[Saved data entries]

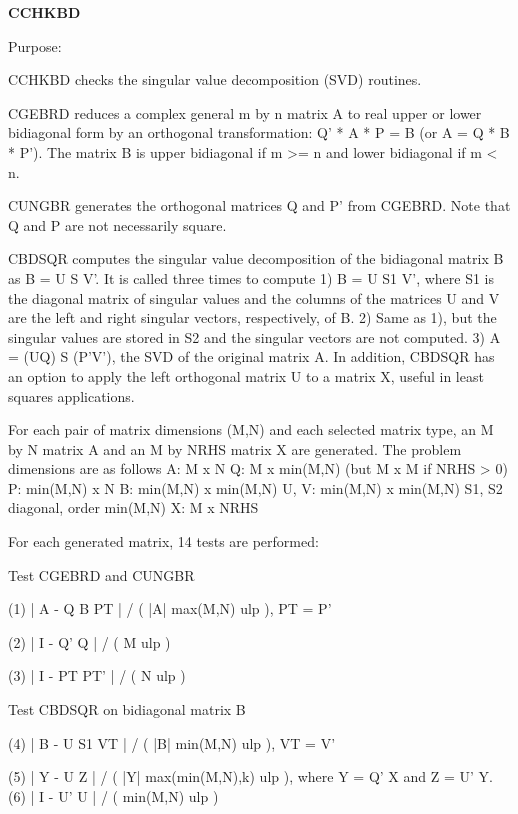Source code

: {\bfseries C\+C\+H\+K\+B\+D} 

\begin{DoxyParagraph}{Purpose\+: }
\begin{DoxyVerb} CCHKBD checks the singular value decomposition (SVD) routines.

 CGEBRD reduces a complex general m by n matrix A to real upper or
 lower bidiagonal form by an orthogonal transformation: Q' * A * P = B
 (or A = Q * B * P').  The matrix B is upper bidiagonal if m >= n
 and lower bidiagonal if m < n.

 CUNGBR generates the orthogonal matrices Q and P' from CGEBRD.
 Note that Q and P are not necessarily square.

 CBDSQR computes the singular value decomposition of the bidiagonal
 matrix B as B = U S V'.  It is called three times to compute
    1)  B = U S1 V', where S1 is the diagonal matrix of singular
        values and the columns of the matrices U and V are the left
        and right singular vectors, respectively, of B.
    2)  Same as 1), but the singular values are stored in S2 and the
        singular vectors are not computed.
    3)  A = (UQ) S (P'V'), the SVD of the original matrix A.
 In addition, CBDSQR has an option to apply the left orthogonal matrix
 U to a matrix X, useful in least squares applications.

 For each pair of matrix dimensions (M,N) and each selected matrix
 type, an M by N matrix A and an M by NRHS matrix X are generated.
 The problem dimensions are as follows
    A:          M x N
    Q:          M x min(M,N) (but M x M if NRHS > 0)
    P:          min(M,N) x N
    B:          min(M,N) x min(M,N)
    U, V:       min(M,N) x min(M,N)
    S1, S2      diagonal, order min(M,N)
    X:          M x NRHS

 For each generated matrix, 14 tests are performed:

 Test CGEBRD and CUNGBR

 (1)   | A - Q B PT | / ( |A| max(M,N) ulp ), PT = P'

 (2)   | I - Q' Q | / ( M ulp )

 (3)   | I - PT PT' | / ( N ulp )

 Test CBDSQR on bidiagonal matrix B

 (4)   | B - U S1 VT | / ( |B| min(M,N) ulp ), VT = V'

 (5)   | Y - U Z | / ( |Y| max(min(M,N),k) ulp ), where Y = Q' X
                                                  and   Z = U' Y.
 (6)   | I - U' U | / ( min(M,N) ulp )


\end{DoxyVerb}
\end{DoxyParagraph}
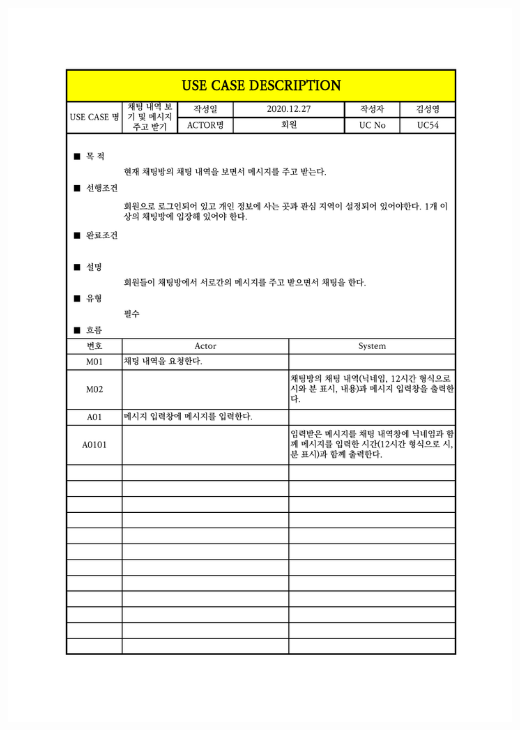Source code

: {{{{{{{{{{{{{{{{{{{{{{{{{{{{{{{{{{{{{{{{{{{{{{{{{{{{{{{{{\includegraphics[width=1.1\textwidth]{./Figure/Design/Display/usecase/054.pdf} \\
}}}}}}}}}}}}}}}}}}}}}}}}}}}}}}}}}}}}}}}}}}}}}}}}}}}}}}}}}
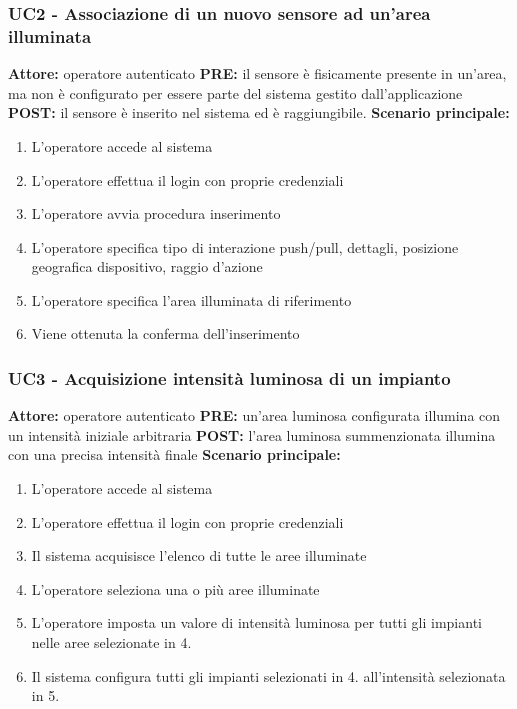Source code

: \documentclass[a4paper, 12pt]{article}
\begin{document}
\subsubsection{UC2 - Associazione di un nuovo sensore ad un'area illuminata}
\textbf{Attore:} operatore autenticato\newline
\textbf{PRE:} il sensore è fisicamente presente in un'area, ma non è configurato per essere parte del sistema gestito dall'applicazione\newline
\textbf{POST:} il sensore è inserito nel sistema ed è raggiungibile.\newline
\textbf{Scenario principale:}
\begin{enumerate}
    \item L'operatore accede al sistema
    \item L'operatore effettua il login con proprie credenziali
    \item L'operatore avvia procedura inserimento
    \item L'operatore specifica tipo di interazione push/pull, dettagli, posizione geografica dispositivo, raggio d'azione
    \item L'operatore specifica l'area illuminata di riferimento
    \item Viene ottenuta la conferma dell'inserimento
\end{enumerate}

\subsubsection{UC3 - Acquisizione intensità luminosa di un impianto}
\textbf{Attore:} operatore autenticato\newline
\textbf{PRE:} un'area luminosa configurata illumina con un intensità iniziale arbitraria\newline
\textbf{POST:} l'area luminosa summenzionata illumina con una precisa intensità finale\newline
\textbf{Scenario principale:}
\begin{enumerate}
    \item L'operatore accede al sistema
    \item L'operatore effettua il login con proprie credenziali
    \item Il sistema acquisisce l'elenco di tutte le aree illuminate
    \item L'operatore seleziona una o più aree illuminate
    \item L'operatore imposta un valore di intensità luminosa per tutti gli impianti nelle aree selezionate in 4.
    \item Il sistema configura tutti gli impianti selezionati in 4. all'intensità selezionata in 5.
\end{enumerate}
\end{document}
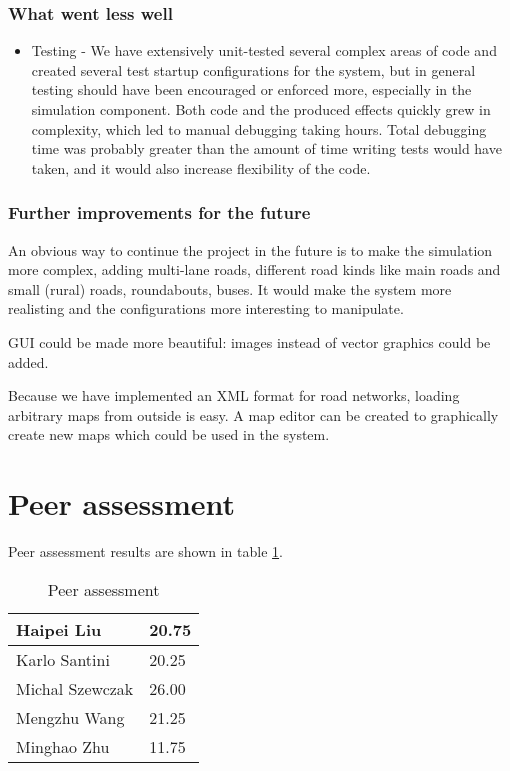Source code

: \documentclass[a4paper,12pt]{article}
\begin{document}
\subsubsection*{What went less well}
\begin{itemize}
	\item Testing - We have extensively unit-tested several complex areas of code and created several test startup configurations for the system, but in general testing should have been encouraged or enforced more, especially in the simulation component. Both code and the produced effects quickly grew in complexity, which led to manual debugging taking hours. Total debugging time was probably greater than the amount of time writing tests would have taken, and it would also increase flexibility of the code.
\end{itemize}

\subsubsection*{Further improvements for the future}

An obvious way to continue the project in the future is to make the simulation more complex, adding multi-lane roads, different road kinds like main roads and small (rural) roads, roundabouts, buses. It would make the system more realisting and the configurations more interesting to manipulate.

GUI could be made more beautiful: images instead of vector graphics could be added.

Because we have implemented an XML format for road networks, loading arbitrary maps from outside is easy. A map editor can be created to graphically create new maps which could be used in the system.

\section{Peer assessment}

Peer assessment results are shown in table \ref{table:assessment}.

\begin{table}[!htb]
\centering
\caption{Peer assessment}
\label{table:assessment}
\begin{tabular}{|l|l|}
\hline
Haipei Liu      & 20.75 \\ \hline
Karlo Santini   & 20.25 \\ \hline
Michal Szewczak & 26.00 \\ \hline
Mengzhu Wang    & 21.25 \\ \hline
Minghao Zhu     & 11.75 \\ \hline
\end{tabular}
\end{table}
\end{document}
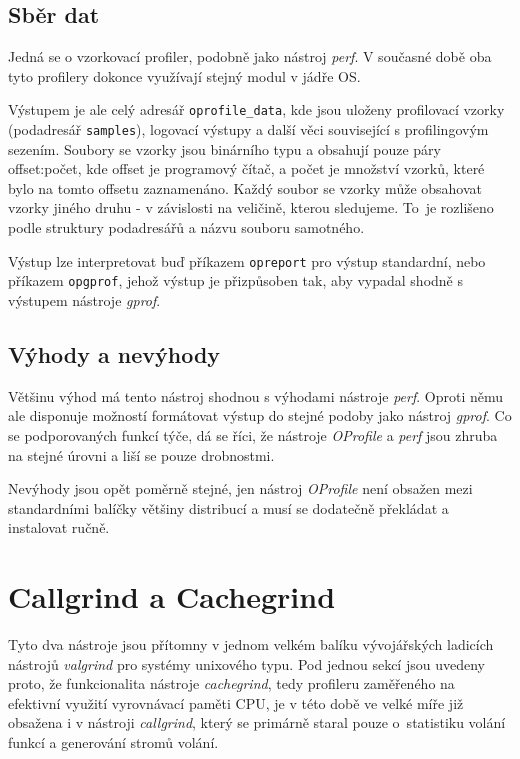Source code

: \documentclass[czech,BP]{thesiskiv}
\begin{document}
\subsection*{Sběr dat}

Jedná se o vzorkovací profiler, podobně jako nástroj \emph{perf}. V současné době oba tyto profilery dokonce využívají stejný modul v jádře OS.

Výstupem je ale celý adresář \texttt{oprofile\_data}, kde jsou uloženy profilovací vzorky (podadresář \texttt{samples}), logovací výstupy a další věci související s profilingovým sezením. Soubory se vzorky jsou binárního typu a obsahují pouze páry offset:počet, kde offset je programový čítač, a počet je množství vzorků, které bylo na tomto offsetu zaznamenáno. Každý soubor se vzorky může obsahovat vzorky jiného druhu - v závislosti na veličině, kterou sledujeme. To~je rozlišeno podle struktury podadresářů a názvu souboru samotného.

Výstup lze interpretovat buď příkazem \texttt{opreport} pro výstup standardní, nebo příkazem \texttt{opgprof}, jehož výstup je přizpůsoben tak, aby vypadal shodně s výstupem nástroje \emph{gprof}.

\subsection*{Výhody a nevýhody}

Většinu výhod má tento nástroj shodnou s výhodami nástroje \emph{perf}. Oproti němu ale disponuje možností formátovat výstup do stejné podoby jako nástroj \emph{gprof}. Co se podporovaných funkcí týče, dá se říci, že nástroje \emph{OProfile} a \emph{perf} jsou zhruba na stejné úrovni a liší se pouze drobnostmi.

Nevýhody jsou opět poměrně stejné, jen nástroj \emph{OProfile} není obsažen mezi standardními balíčky většiny distribucí a musí se dodatečně překládat a instalovat ručně.




\section{Callgrind a Cachegrind}

Tyto dva nástroje jsou přítomny v jednom velkém balíku vývojářských ladicích nástrojů \emph{valgrind} pro systémy unixového typu. Pod jednou sekcí jsou uvedeny proto, že funkcionalita nástroje \emph{cachegrind}, tedy profileru zaměřeného na efektivní využití vyrovnávací paměti CPU, je v této době ve velké míře již obsažena i v nástroji \emph{callgrind}, který se primárně staral pouze o~statistiku volání funkcí a generování stromů volání.
\end{document}
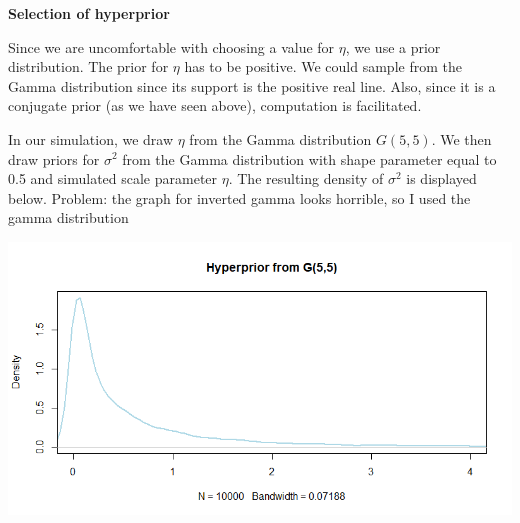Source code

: \documentclass{article}
\begin{document}
\begin{center}
\textbf{Selection of hyperprior}
\end{center}

Since we are uncomfortable with choosing a value for $\eta$, we use a prior distribution. The prior for $\eta$ has to be positive. We could sample from the Gamma distribution since its support is the positive real line. Also, since it is a conjugate prior (as we have seen above), computation is facilitated. 

In our simulation, we draw $\eta$ from the Gamma distribution $G(5,5)$. We then draw priors for $\sigma^{2}$ from the Gamma distribution with shape parameter equal to 0.5 and simulated scale parameter $\eta$. The resulting density of $\sigma^{2}$ is displayed below. Problem: the graph for inverted gamma looks horrible, so I used the gamma distribution


\includegraphics{Figures and Plots/figure-latex/Rplot 43.png}
\end{document}
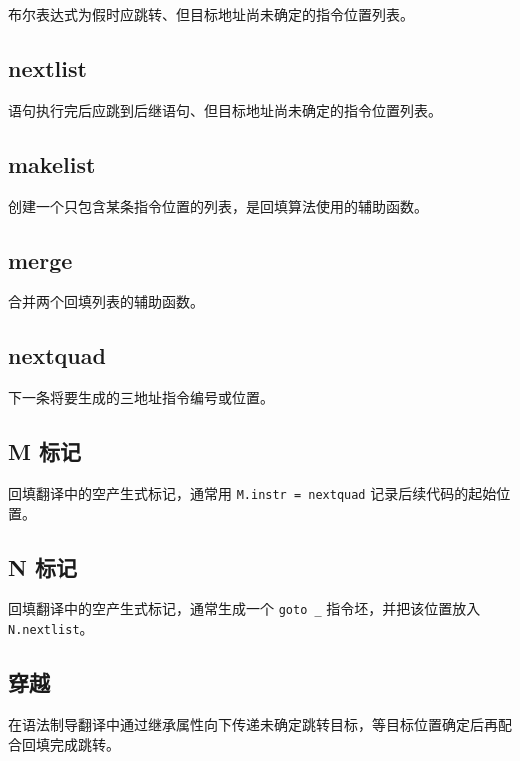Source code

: \documentclass[UTF8,zihao=-4]{ctexart}
\begin{document}
布尔表达式为假时应跳转、但目标地址尚未确定的指令位置列表。

\subsection*{nextlist}

语句执行完后应跳到后继语句、但目标地址尚未确定的指令位置列表。

\subsection*{makelist}

创建一个只包含某条指令位置的列表，是回填算法使用的辅助函数。

\subsection*{merge}

合并两个回填列表的辅助函数。

\subsection*{nextquad}

下一条将要生成的三地址指令编号或位置。

\subsection*{M 标记}

回填翻译中的空产生式标记，通常用 \texttt{M.instr = nextquad} 记录后续代码的起始位置。

\subsection*{N 标记}

回填翻译中的空产生式标记，通常生成一个 \texttt{goto \_} 指令坯，并把该位置放入 \texttt{N.nextlist}。

\subsection*{穿越}

在语法制导翻译中通过继承属性向下传递未确定跳转目标，等目标位置确定后再配合回填完成跳转。
\end{document}
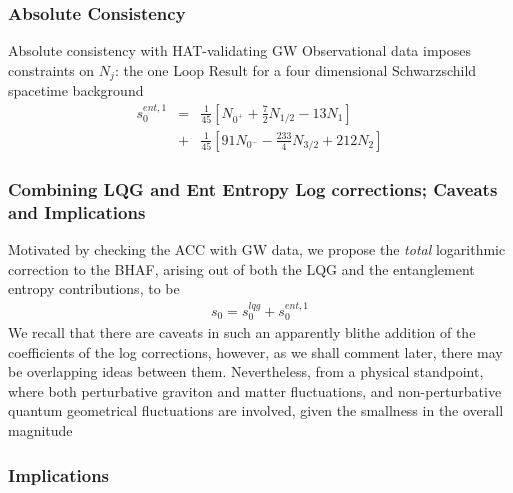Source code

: \documentclass[11pt]{article}
\begin{document}
{\subsubsection{Absolute Consistency}

Absolute consistency with HAT-validating GW Observational data imposes constraints on $N_j$: the one Loop Result for a four dimensional Schwarzschild spacetime background
\begin{eqnarray}
s^{ent,1}_0 &=& \frac{1}{45} \left[ N_{0^+} + \frac72 N_{1/2} - 13 N_1 \right] \nonumber  \\
&+& \frac{1}{45} \left[ 91 N_{0^-} -\frac{233}{4} N_{3/2} + 212 N_2 \right] \label{1lpsch}
\end{eqnarray}

\subsubsection{Combining LQG and Ent Entropy Log corrections; Caveats and Implications \cite{pm2026}}

Motivated by checking the ACC with GW data, we propose the {\it total} logarithmic correction to the BHAF, arising out of both the LQG and the entanglement entropy contributions, to be
\begin{eqnarray}
s_0 = s_0^{lqg} + s_0^{ent,1} \label{combo}
\end{eqnarray}
We recall that there are caveats in such an apparently blithe addition of the coefficients of the log corrections, however, as we shall comment later, there may be overlapping ideas between them. Nevertheless, from a physical standpoint, where both perturbative graviton and matter fluctuations, and non-perturbative quantum geometrical fluctuations are involved, given the smallness in the overall magnitude

\subsubsection{Implications \cite{pm2026}}

}
\end{document}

### PROBLEM STATEMENT
Extract every line from the records above that contains the word "newline".

### ANSWER SECTION
\textbf{Attore:} operatore autenticato\newline
\textbf{PRE:} il sensore è fisicamente presente in un'area, ma non è configurato per essere parte del sistema gestito dall'applicazione\newline
\textbf{POST:} il sensore è inserito nel sistema ed è raggiungibile.\newline
\textbf{Attore:} operatore autenticato\newline
\textbf{PRE:} un'area luminosa configurata illumina con un intensità iniziale arbitraria\newline
\textbf{POST:} l'area luminosa summenzionata illumina con una precisa intensità finale\newline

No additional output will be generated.